Document images with source code:
# # #

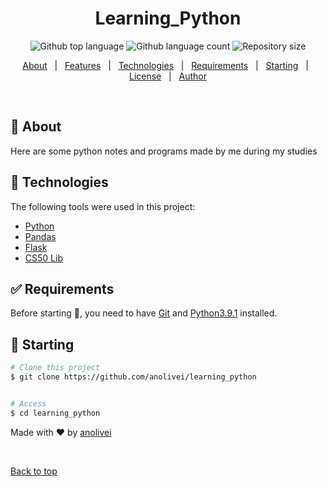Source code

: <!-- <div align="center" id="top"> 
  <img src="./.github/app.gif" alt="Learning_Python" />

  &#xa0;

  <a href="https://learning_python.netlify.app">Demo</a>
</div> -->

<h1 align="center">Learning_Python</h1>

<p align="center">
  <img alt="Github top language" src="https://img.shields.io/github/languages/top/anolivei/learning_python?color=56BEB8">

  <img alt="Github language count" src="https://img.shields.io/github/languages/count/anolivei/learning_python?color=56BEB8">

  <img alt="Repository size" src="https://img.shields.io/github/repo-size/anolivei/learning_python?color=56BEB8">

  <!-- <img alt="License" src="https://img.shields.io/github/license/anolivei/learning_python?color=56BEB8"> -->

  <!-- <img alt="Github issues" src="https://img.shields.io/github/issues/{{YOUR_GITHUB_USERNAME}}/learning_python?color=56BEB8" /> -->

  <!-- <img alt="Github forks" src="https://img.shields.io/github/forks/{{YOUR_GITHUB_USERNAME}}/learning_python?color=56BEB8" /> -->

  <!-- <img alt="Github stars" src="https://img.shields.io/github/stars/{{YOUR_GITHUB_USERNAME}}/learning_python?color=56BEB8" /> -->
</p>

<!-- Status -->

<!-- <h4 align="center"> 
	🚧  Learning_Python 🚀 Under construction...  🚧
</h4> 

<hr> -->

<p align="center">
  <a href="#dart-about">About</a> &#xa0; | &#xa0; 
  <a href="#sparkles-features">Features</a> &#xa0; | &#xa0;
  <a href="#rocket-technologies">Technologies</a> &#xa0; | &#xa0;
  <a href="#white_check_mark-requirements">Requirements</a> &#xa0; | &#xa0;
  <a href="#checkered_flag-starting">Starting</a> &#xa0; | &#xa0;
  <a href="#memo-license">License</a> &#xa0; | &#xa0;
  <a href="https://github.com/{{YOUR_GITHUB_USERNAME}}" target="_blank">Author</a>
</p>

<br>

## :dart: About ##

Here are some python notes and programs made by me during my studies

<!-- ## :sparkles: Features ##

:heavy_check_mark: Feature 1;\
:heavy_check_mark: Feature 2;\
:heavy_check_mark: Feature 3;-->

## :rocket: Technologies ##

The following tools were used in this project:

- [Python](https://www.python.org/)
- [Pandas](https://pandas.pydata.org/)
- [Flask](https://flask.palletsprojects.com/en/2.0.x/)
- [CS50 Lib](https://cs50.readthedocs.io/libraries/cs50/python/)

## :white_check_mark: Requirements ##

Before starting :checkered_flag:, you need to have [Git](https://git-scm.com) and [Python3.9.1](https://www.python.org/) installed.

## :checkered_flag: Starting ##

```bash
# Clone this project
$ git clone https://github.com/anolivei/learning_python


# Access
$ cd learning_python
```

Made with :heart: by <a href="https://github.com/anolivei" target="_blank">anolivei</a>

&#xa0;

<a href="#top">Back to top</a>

# # #

Problem requirements: Each line of the records that contains the string "anolivei" must be copied.

The completed task:
  <img alt="Github top language" src="https://img.shields.io/github/languages/top/anolivei/learning_python?color=56BEB8">
  <img alt="Github language count" src="https://img.shields.io/github/languages/count/anolivei/learning_python?color=56BEB8">
  <img alt="Repository size" src="https://img.shields.io/github/repo-size/anolivei/learning_python?color=56BEB8">
  <!-- <img alt="License" src="https://img.shields.io/github/license/anolivei/learning_python?color=56BEB8"> -->
$ git clone https://github.com/anolivei/learning_python
Made with :heart: by <a href="https://github.com/anolivei" target="_blank">anolivei</a>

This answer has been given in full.